■ Problem to solve
Transcribe each entry below exactly. Pictures do not go in the copy.

■ Records provided
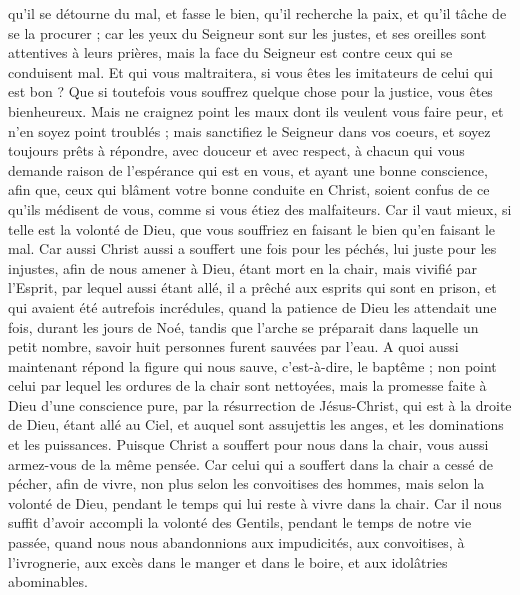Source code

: \begin{multicols}{2}
qu'il se détourne du mal, et fasse le bien, qu'il recherche la paix, et qu'il tâche de se la procurer ;
car les yeux du Seigneur sont sur les justes, et ses oreilles sont attentives à leurs prières, mais la face du Seigneur est contre ceux qui se conduisent mal.
Et qui vous maltraitera, si vous êtes les imitateurs de celui qui est bon ?
Que si toutefois vous souffrez quelque chose pour la justice, vous êtes bienheureux. Mais ne craignez point les maux dont ils veulent vous faire peur, et n'en soyez point troublés ;
mais sanctifiez le Seigneur dans vos coeurs, et soyez toujours prêts à répondre, avec douceur et avec respect, à chacun qui vous demande raison de l'espérance qui est en vous, 
et ayant une bonne conscience, afin que, ceux qui blâment votre bonne conduite en Christ, soient confus de ce qu'ils médisent de vous, comme si vous étiez des malfaiteurs.
Car il vaut mieux, si telle est la volonté de Dieu, que vous souffriez en faisant le bien qu’en faisant le mal.
Car aussi Christ aussi a souffert une fois pour les péchés, lui juste pour les injustes, afin de nous amener à Dieu, étant mort en la chair, mais vivifié par l'Esprit,
par lequel aussi étant allé, il a  prêché aux esprits qui sont en prison,
et qui avaient été autrefois incrédules, quand la patience de Dieu les attendait une fois, durant les jours de Noé, tandis que l'arche se préparait dans laquelle un petit nombre, savoir huit personnes furent sauvées par l'eau.
A quoi aussi maintenant répond la figure qui nous sauve, c'est-à-dire, le baptême ; non point celui par lequel les ordures de la chair sont nettoyées, mais la promesse faite à Dieu d'une conscience pure, par la résurrection de Jésus-Christ,
qui est à la droite de Dieu, étant allé au Ciel, et auquel sont assujettis les anges, et les dominations et les puissances.
\VerseOne{}Puisque Christ a souffert pour nous dans la chair, vous aussi armez-vous de la même pensée. Car celui qui a souffert dans la chair a cessé de pécher,
afin de vivre, non plus selon les convoitises des hommes, mais selon la volonté de Dieu, pendant le temps qui lui reste à vivre dans la chair.
Car il nous suffit d'avoir accompli la volonté des Gentils, pendant le temps de notre vie passée, quand nous nous abandonnions aux impudicités, aux convoitises, à l'ivrognerie, aux excès dans le manger et dans le boire, et aux idolâtries abominables.

\end{multicols}
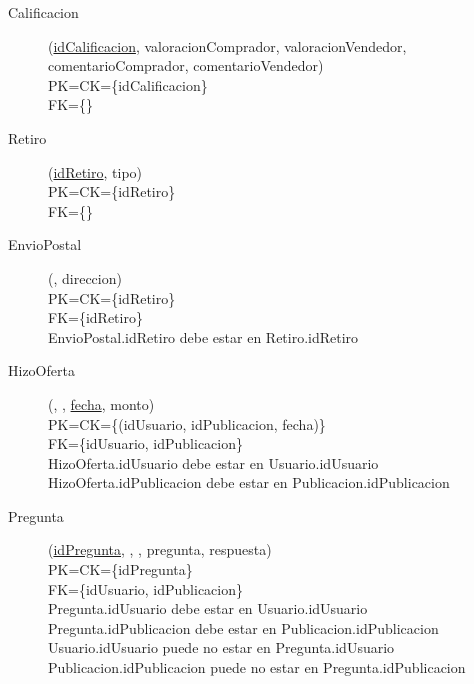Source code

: \begin{description}

 \item[Calificacion](\underline{idCalificacion}, valoracionComprador, valoracionVendedor, comentarioComprador, comentarioVendedor)\\
PK=CK=\{idCalificacion\}\\
FK=\{\}

 \item[Retiro](\underline{idRetiro}, tipo)\\
PK=CK=\{idRetiro\}\\
FK=\{\}

 \item[EnvioPostal](\underline{}, direccion)\\
PK=CK=\{idRetiro\}\\
FK=\{idRetiro\}\\
EnvioPostal.idRetiro debe estar en Retiro.idRetiro

  \item[HizoOferta](\underline{}, \underline{}, \underline{fecha}, monto)\\
PK=CK=\{(idUsuario, idPublicacion, fecha)\}\\
FK=\{idUsuario, idPublicacion\}\\
HizoOferta.idUsuario debe estar en Usuario.idUsuario\\
HizoOferta.idPublicacion debe estar en Publicacion.idPublicacion

  \item[Pregunta](\underline{idPregunta}, , , pregunta, respuesta)\\
PK=CK=\{idPregunta\}\\
FK=\{idUsuario, idPublicacion\}\\
Pregunta.idUsuario debe estar en Usuario.idUsuario\\
Pregunta.idPublicacion debe estar en Publicacion.idPublicacion\\
Usuario.idUsuario puede no estar en Pregunta.idUsuario\\
Publicacion.idPublicacion puede no estar en Pregunta.idPublicacion


\end{description}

■ Exercise output
Source code

: \begin{multicols}{2}
qu'il se détourne du mal, et fasse le bien, qu'il recherche la paix, et qu'il tâche de se la procurer ;
car les yeux du Seigneur sont sur les justes, et ses oreilles sont attentives à leurs prières, mais la face du Seigneur est contre ceux qui se conduisent mal.
Et qui vous maltraitera, si vous êtes les imitateurs de celui qui est bon ?
Que si toutefois vous souffrez quelque chose pour la justice, vous êtes bienheureux. Mais ne craignez point les maux dont ils veulent vous faire peur, et n'en soyez point troublés ;
mais sanctifiez le Seigneur dans vos coeurs, et soyez toujours prêts à répondre, avec douceur et avec respect, à chacun qui vous demande raison de l'espérance qui est en vous, 
et ayant une bonne conscience, afin que, ceux qui blâment votre bonne conduite en Christ, soient confus de ce qu'ils médisent de vous, comme si vous étiez des malfaiteurs.
Car il vaut mieux, si telle est la volonté de Dieu, que vous souffriez en faisant le bien qu’en faisant le mal.
Car aussi Christ aussi a souffert une fois pour les péchés, lui juste pour les injustes, afin de nous amener à Dieu, étant mort en la chair, mais vivifié par l'Esprit,
par lequel aussi étant allé, il a  prêché aux esprits qui sont en prison,
et qui avaient été autrefois incrédules, quand la patience de Dieu les attendait une fois, durant les jours de Noé, tandis que l'arche se préparait dans laquelle un petit nombre, savoir huit personnes furent sauvées par l'eau.
A quoi aussi maintenant répond la figure qui nous sauve, c'est-à-dire, le baptême ; non point celui par lequel les ordures de la chair sont nettoyées, mais la promesse faite à Dieu d'une conscience pure, par la résurrection de Jésus-Christ,
qui est à la droite de Dieu, étant allé au Ciel, et auquel sont assujettis les anges, et les dominations et les puissances.
\VerseOne{}Puisque Christ a souffert pour nous dans la chair, vous aussi armez-vous de la même pensée. Car celui qui a souffert dans la chair a cessé de pécher,
afin de vivre, non plus selon les convoitises des hommes, mais selon la volonté de Dieu, pendant le temps qui lui reste à vivre dans la chair.
Car il nous suffit d'avoir accompli la volonté des Gentils, pendant le temps de notre vie passée, quand nous nous abandonnions aux impudicités, aux convoitises, à l'ivrognerie, aux excès dans le manger et dans le boire, et aux idolâtries abominables.

\end{multicols}
Source code

: \begin{description}

 \item[Calificacion](\underline{idCalificacion}, valoracionComprador, valoracionVendedor, comentarioComprador, comentarioVendedor)\\
PK=CK=\{idCalificacion\}\\
FK=\{\}

 \item[Retiro](\underline{idRetiro}, tipo)\\
PK=CK=\{idRetiro\}\\
FK=\{\}

 \item[EnvioPostal](\underline{}, direccion)\\
PK=CK=\{idRetiro\}\\
FK=\{idRetiro\}\\
EnvioPostal.idRetiro debe estar en Retiro.idRetiro

  \item[HizoOferta](\underline{}, \underline{}, \underline{fecha}, monto)\\
PK=CK=\{(idUsuario, idPublicacion, fecha)\}\\
FK=\{idUsuario, idPublicacion\}\\
HizoOferta.idUsuario debe estar en Usuario.idUsuario\\
HizoOferta.idPublicacion debe estar en Publicacion.idPublicacion

  \item[Pregunta](\underline{idPregunta}, , , pregunta, respuesta)\\
PK=CK=\{idPregunta\}\\
FK=\{idUsuario, idPublicacion\}\\
Pregunta.idUsuario debe estar en Usuario.idUsuario\\
Pregunta.idPublicacion debe estar en Publicacion.idPublicacion\\
Usuario.idUsuario puede no estar en Pregunta.idUsuario\\
Publicacion.idPublicacion puede no estar en Pregunta.idPublicacion


\end{description}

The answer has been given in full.